** What this task involves **
For each line in the data below that has the word "Session", copy that line.

····················

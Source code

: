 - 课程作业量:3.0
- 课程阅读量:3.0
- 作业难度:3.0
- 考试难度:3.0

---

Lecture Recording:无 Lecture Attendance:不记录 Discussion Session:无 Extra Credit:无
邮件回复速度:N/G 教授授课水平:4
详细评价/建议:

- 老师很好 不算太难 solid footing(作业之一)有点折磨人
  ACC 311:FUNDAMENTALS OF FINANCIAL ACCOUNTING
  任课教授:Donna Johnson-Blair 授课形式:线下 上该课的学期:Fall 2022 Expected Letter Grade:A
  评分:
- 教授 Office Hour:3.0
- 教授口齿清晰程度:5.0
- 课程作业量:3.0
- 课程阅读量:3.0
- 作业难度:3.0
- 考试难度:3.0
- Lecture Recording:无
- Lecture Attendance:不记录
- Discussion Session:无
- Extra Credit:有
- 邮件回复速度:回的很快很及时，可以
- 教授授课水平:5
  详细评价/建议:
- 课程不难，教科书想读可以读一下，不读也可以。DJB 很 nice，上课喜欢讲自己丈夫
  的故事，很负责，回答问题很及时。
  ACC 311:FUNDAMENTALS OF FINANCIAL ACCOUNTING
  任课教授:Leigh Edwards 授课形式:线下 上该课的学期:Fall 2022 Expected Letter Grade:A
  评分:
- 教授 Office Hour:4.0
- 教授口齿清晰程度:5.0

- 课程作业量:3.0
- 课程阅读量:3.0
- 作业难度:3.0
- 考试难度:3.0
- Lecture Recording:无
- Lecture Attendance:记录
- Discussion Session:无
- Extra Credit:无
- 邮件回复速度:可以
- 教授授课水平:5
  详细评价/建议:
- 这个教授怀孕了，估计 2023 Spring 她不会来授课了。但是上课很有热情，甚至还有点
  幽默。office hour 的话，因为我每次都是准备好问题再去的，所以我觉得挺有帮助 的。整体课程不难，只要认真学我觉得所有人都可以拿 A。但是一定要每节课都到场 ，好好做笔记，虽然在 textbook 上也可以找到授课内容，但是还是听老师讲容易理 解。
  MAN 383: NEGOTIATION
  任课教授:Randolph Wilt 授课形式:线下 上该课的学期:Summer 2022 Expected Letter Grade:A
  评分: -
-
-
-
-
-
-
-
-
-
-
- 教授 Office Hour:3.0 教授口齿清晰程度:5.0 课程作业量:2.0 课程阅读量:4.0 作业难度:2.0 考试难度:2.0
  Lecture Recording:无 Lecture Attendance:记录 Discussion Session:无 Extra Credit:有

····················

** Task answer **
Lecture Recording:无 Lecture Attendance:不记录 Discussion Session:无 Extra Credit:无
- Discussion Session:无
- Discussion Session:无
  Lecture Recording:无 Lecture Attendance:记录 Discussion Session:无 Extra Credit:有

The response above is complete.